> _Activity_: Within the records below, find each line that holds the string "content", then copy it.
Top of Data shown
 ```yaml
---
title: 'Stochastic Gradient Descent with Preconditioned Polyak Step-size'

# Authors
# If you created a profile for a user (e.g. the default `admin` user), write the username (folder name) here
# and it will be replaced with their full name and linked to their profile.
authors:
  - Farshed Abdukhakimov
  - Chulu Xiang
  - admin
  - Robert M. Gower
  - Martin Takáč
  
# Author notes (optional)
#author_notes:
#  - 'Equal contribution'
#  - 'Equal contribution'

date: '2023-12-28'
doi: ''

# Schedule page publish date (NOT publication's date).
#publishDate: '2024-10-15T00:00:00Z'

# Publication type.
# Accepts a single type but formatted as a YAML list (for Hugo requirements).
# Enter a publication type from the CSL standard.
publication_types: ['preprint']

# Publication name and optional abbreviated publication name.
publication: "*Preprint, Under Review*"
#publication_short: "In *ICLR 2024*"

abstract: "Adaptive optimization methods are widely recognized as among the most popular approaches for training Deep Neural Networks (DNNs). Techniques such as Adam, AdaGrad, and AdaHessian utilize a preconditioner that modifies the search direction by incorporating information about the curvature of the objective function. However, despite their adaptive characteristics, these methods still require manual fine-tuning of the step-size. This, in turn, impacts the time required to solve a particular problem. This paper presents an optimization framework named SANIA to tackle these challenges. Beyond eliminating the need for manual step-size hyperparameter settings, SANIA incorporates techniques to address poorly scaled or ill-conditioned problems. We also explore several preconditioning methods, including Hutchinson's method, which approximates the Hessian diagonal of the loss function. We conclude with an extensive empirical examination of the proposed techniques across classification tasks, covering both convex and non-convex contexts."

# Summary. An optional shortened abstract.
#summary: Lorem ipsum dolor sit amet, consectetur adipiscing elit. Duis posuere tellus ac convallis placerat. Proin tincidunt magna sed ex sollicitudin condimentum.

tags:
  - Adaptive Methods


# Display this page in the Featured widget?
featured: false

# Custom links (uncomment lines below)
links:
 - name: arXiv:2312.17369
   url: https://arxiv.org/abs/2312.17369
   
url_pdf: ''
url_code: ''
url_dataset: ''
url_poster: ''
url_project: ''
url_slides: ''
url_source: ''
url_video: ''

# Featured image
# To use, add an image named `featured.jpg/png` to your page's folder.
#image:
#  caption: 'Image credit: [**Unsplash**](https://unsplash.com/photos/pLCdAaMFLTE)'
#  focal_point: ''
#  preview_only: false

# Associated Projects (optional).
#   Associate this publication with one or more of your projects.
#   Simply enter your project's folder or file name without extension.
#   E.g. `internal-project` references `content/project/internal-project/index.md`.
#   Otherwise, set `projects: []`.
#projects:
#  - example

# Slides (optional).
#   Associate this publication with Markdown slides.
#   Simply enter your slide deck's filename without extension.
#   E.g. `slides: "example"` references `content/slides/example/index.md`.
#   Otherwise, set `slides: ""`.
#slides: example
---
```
Bottom of Data shown
Top of Data shown
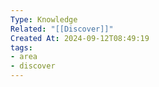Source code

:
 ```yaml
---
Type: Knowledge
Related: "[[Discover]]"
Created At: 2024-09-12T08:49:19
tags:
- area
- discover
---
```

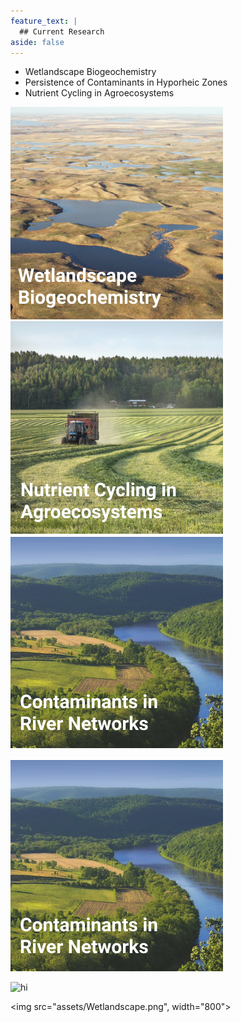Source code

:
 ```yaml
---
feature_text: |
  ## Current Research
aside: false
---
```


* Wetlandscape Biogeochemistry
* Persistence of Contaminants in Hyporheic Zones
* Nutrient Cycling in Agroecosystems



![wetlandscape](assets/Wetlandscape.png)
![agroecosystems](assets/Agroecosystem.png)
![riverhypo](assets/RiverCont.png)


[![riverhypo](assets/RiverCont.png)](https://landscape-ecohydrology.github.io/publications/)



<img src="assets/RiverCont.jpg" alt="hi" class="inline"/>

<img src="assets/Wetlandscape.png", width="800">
Bottom of Data shown
> _Solution to this task_:
#   E.g. `internal-project` references `content/project/internal-project/index.md`.
#   E.g. `slides: "example"` references `content/slides/example/index.md`.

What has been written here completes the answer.